A bankruptcy case filed under Chapter 7, 11 or 12 will remain on the debtor(s) credit report for 10 years from the filing or petition date. Chapter 13 will generally remain on the report for 7 years if successfully completed or 10 years if the case is dismissed.
Although the federal Fair Credit Reporting Act mandates that bankruptcy entries must remain on a credit report for 10 years, some creditors will only leave a successfully concluded chapter 13 bankruptcy on a record for 7 years. This encourages chapter 13 filings because when successfully completed, chapter 13 will usually pay a portion of the debtors’ unsecured obligations during the 3 to 5 year term of the plan.

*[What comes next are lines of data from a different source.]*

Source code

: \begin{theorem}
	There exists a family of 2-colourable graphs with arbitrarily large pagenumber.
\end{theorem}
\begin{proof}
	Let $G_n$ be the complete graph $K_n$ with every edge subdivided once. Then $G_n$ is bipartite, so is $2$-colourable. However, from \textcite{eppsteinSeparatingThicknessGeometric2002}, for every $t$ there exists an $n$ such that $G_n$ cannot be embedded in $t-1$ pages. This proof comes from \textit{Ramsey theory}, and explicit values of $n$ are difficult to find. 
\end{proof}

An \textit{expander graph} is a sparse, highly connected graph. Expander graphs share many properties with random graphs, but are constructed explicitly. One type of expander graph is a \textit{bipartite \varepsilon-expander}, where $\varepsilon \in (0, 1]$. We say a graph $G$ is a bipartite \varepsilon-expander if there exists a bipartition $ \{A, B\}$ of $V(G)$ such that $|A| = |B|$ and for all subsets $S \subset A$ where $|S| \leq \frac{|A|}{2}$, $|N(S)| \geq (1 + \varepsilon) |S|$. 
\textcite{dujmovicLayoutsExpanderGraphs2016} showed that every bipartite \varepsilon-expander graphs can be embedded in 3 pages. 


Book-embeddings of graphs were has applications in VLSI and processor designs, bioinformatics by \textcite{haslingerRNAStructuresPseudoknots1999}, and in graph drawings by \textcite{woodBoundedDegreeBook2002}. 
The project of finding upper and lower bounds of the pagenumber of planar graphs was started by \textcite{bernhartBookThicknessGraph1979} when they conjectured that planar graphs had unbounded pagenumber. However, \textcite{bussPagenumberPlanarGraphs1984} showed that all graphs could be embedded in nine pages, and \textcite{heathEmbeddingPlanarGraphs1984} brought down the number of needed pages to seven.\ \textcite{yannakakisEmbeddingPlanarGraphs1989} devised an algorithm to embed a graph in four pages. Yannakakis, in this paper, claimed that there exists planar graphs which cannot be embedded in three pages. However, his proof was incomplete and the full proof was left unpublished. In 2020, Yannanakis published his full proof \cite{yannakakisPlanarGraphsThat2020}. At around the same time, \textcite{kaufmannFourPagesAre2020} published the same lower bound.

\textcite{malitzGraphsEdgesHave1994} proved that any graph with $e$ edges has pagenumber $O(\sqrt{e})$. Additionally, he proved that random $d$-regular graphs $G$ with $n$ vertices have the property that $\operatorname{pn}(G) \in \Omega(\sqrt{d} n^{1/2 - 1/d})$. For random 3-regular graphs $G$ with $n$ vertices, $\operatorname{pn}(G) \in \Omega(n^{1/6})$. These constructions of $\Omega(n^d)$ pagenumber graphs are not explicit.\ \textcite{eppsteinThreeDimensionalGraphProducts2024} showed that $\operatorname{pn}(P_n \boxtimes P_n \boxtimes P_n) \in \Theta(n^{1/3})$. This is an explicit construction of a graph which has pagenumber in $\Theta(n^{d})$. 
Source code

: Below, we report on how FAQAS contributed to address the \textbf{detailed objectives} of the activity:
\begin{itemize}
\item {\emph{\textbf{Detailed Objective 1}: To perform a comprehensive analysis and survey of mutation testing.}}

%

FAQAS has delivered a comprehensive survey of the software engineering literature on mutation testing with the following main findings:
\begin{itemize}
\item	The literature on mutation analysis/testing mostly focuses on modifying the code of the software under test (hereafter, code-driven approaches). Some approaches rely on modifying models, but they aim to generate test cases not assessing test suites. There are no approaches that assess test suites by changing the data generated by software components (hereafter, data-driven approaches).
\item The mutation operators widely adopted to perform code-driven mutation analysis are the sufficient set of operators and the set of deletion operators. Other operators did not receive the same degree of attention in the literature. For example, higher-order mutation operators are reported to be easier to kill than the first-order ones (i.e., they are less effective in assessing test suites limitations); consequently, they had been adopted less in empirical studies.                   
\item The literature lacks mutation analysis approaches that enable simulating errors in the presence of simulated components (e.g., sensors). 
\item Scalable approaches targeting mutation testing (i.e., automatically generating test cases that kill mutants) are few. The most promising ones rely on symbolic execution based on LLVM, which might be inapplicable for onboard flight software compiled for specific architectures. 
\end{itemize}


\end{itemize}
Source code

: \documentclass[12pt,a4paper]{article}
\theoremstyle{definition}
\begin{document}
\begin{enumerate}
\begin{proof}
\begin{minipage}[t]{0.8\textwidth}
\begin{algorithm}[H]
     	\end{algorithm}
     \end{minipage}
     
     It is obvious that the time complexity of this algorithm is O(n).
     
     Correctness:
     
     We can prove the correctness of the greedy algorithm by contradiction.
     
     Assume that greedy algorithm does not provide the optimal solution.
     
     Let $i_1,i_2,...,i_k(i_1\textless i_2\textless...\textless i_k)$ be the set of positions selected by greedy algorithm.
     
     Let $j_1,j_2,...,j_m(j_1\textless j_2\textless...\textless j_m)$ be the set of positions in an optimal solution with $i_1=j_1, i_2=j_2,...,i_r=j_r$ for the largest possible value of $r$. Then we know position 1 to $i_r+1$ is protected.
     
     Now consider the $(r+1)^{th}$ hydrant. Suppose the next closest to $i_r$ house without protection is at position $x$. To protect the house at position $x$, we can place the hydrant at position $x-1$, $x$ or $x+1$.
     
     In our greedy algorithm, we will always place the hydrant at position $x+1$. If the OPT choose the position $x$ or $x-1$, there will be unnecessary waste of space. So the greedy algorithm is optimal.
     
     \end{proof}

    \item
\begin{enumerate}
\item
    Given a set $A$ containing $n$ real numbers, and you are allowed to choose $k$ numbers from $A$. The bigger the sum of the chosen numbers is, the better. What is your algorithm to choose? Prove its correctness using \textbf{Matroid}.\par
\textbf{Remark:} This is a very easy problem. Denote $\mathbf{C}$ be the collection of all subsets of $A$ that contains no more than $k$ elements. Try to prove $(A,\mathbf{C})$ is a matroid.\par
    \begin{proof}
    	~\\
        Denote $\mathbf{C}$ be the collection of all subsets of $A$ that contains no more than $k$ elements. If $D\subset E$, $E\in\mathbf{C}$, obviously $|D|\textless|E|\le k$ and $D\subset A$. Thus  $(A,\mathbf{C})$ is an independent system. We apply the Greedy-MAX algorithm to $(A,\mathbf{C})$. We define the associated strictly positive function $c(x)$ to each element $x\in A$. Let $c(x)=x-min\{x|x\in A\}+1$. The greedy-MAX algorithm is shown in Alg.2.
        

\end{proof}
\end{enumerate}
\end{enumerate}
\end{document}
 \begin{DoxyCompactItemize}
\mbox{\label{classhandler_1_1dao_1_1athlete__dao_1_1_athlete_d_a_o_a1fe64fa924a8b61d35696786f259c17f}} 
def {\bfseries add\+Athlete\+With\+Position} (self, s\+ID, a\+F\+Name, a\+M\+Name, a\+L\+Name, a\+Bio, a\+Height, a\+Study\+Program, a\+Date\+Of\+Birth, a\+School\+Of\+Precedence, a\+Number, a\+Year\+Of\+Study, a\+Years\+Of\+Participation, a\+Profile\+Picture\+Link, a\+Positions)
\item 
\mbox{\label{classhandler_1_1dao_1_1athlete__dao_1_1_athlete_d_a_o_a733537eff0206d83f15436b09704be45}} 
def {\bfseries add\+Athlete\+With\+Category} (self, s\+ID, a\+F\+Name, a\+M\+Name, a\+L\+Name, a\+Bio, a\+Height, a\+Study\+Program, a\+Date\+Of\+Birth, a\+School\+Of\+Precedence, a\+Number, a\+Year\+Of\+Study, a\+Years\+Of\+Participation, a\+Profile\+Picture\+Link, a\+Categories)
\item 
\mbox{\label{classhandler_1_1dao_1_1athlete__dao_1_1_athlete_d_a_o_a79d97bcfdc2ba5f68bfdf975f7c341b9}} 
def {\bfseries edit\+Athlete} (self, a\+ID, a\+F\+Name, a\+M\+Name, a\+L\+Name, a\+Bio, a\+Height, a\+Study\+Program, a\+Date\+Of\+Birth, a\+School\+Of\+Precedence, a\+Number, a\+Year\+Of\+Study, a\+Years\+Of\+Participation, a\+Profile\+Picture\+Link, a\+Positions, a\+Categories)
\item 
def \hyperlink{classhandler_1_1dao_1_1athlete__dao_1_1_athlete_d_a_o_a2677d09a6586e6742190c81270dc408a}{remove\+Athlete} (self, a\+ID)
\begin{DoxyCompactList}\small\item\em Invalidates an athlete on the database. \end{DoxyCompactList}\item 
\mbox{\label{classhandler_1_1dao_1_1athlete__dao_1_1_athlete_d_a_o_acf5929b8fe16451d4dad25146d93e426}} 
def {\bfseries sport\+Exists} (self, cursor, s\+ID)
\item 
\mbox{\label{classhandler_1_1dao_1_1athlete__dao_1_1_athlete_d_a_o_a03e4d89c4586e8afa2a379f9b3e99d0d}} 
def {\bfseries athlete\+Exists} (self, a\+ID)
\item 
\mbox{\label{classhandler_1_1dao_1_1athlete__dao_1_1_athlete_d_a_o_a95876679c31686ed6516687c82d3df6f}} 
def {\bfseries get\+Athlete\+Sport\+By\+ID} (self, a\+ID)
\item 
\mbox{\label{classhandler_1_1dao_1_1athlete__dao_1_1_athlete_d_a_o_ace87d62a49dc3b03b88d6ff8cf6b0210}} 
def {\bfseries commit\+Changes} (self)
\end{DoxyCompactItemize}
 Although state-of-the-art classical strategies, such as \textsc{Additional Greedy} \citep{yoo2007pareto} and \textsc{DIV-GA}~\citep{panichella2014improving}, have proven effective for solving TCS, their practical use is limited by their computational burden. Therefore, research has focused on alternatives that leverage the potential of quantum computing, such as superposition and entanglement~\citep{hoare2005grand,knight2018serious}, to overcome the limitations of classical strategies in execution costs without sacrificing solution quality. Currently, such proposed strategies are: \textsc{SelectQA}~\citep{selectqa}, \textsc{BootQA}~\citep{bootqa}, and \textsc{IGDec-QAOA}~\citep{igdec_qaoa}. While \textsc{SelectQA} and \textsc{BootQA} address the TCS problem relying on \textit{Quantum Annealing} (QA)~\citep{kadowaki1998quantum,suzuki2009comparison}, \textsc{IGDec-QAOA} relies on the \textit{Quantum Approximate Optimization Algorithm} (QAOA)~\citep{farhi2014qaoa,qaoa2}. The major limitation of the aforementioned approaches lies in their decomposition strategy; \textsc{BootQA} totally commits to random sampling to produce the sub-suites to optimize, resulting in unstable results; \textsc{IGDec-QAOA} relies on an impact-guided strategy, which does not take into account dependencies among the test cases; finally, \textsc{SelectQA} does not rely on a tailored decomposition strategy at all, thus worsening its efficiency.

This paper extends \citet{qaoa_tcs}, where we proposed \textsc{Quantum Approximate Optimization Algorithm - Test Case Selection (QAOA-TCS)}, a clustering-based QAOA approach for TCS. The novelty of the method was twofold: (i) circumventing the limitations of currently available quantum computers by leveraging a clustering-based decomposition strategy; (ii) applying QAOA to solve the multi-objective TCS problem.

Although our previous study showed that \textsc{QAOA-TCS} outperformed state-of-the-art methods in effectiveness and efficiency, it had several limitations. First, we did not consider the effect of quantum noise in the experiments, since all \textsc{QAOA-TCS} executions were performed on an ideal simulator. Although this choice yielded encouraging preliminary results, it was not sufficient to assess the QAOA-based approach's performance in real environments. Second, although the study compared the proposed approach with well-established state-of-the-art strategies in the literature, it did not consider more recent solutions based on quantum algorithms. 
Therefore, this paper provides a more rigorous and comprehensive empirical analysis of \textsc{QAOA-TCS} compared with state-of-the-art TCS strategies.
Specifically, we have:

More importantly, the effect of bankruptcy on one’s ability to get credit is greatly overemphasized. The important characteristics of your credit history are less about the number or nature of prior negatives in your credit report than:
(1) The amount of your present income;
(2) an ability to demonstrate a perfect credit history since the filing date of your bankruptcy (i.e., all bills paid early or on time); and
(3) the ability to demonstrate that your bankruptcy was caused by something other than your own inability to manage your money (e.g., the recession, serious medical problems, divorce or the loss of a business or job).
Accordingly, if you can demonstrate each of the above factors, creditors will generally look beyond your credit report to give you credit for cars and new credit cards as soon as you receive a chapter 7 discharge (about three to four months after the filing date). After two to three years from the filing date, you should be eligible to receive a new residential mortgage from a commercial lender provided you have the requisite cash down payment–you may not receive the best interest rate, but you will be eligible to obtain significant credit in most instances.